How do I create a custom attribute to extend existing Authorize attribute in MVC?
Asked
Active
Viewed 2.3k times
12
-
Please add more details, what exactly you want to extend? – Mike Chaliy Feb 16 '09 at 18:30
-
for now i just want to be able to redirect to the correct page rather than the default home page. – zsharp Feb 16 '09 at 18:33
-
5You can update your question, so everybody will be able to know what you need. – Mike Chaliy Feb 16 '09 at 19:25
4 Answers
18
Derive your class from AuthorizeAttribute. Override the OnAuthorization method. Add and set up a CacheValidationHandler.

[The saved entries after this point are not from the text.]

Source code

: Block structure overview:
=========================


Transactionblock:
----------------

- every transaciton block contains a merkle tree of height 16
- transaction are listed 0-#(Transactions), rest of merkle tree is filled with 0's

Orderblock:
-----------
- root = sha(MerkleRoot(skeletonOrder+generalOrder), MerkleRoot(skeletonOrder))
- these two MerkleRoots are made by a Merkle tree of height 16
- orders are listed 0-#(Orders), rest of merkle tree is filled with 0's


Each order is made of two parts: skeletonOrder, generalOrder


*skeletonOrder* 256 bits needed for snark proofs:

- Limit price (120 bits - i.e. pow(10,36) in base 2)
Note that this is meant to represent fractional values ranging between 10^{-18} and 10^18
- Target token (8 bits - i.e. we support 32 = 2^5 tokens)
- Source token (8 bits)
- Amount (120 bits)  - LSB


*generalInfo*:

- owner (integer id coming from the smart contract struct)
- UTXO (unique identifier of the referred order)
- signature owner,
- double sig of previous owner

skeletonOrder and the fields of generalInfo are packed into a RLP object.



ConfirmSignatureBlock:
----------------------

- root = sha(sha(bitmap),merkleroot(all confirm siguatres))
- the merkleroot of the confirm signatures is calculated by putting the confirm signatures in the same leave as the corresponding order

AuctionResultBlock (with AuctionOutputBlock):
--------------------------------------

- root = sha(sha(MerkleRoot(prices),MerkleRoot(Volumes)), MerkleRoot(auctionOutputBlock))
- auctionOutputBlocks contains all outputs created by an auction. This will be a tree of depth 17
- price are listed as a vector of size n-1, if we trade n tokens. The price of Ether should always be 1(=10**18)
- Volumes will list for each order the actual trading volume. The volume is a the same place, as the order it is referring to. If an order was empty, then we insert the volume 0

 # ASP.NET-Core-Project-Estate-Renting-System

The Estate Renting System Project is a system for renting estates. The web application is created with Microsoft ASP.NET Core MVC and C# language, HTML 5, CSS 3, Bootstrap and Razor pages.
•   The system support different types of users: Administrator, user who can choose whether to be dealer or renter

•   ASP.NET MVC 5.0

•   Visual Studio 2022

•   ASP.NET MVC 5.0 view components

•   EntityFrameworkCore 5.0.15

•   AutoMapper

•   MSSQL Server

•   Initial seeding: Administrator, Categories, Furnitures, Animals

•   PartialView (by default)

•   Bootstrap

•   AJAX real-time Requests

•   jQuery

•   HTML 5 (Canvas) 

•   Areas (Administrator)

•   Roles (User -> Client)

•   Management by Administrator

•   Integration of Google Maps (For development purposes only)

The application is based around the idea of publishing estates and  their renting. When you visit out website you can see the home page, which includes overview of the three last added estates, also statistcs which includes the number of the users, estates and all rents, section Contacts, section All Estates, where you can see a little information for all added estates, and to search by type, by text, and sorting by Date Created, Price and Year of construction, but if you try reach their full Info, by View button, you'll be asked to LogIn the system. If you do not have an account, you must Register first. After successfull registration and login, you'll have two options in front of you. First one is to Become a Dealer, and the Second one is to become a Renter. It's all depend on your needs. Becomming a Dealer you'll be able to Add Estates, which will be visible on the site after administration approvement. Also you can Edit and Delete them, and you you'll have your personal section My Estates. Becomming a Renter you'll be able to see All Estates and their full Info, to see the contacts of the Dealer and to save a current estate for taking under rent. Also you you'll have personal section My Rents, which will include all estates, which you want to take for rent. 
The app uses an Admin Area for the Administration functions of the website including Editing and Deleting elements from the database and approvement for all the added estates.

public void CacheValidationHandler( HttpContext context,
object data,
ref HttpValidationStatus validationStatus )
{
validationStatus = OnCacheAuthorization( new HttpContextWrapper( context ) );
}
public override void OnAuthorization( AuthorizationContext filterContext )
{
if (filterContext == null)
{
throw new ArgumentNullException( "filterContext" );
}
if (AuthorizeCore( filterContext.HttpContext ))
{
... your custom code ...
SetCachePolicy( filterContext );
}
else if (!filterContext.HttpContext.User.Identity.IsAuthenticated)
{
// auth failed, redirect to login page
filterContext.Result = new HttpUnauthorizedResult();
}
else
{
... handle a different case than not authenticated
}
}
protected void SetCachePolicy( AuthorizationContext filterContext )
{
// ** IMPORTANT **
// Since we're performing authorization at the action level, the authorization code runs
// after the output caching module. In the worst case this could allow an authorized user
// to cause the page to be cached, then an unauthorized user would later be served the
// cached page. We work around this by telling proxies not to cache the sensitive page,
// then we hook our custom authorization code into the caching mechanism so that we have
// the final say on whether a page should be served from the cache.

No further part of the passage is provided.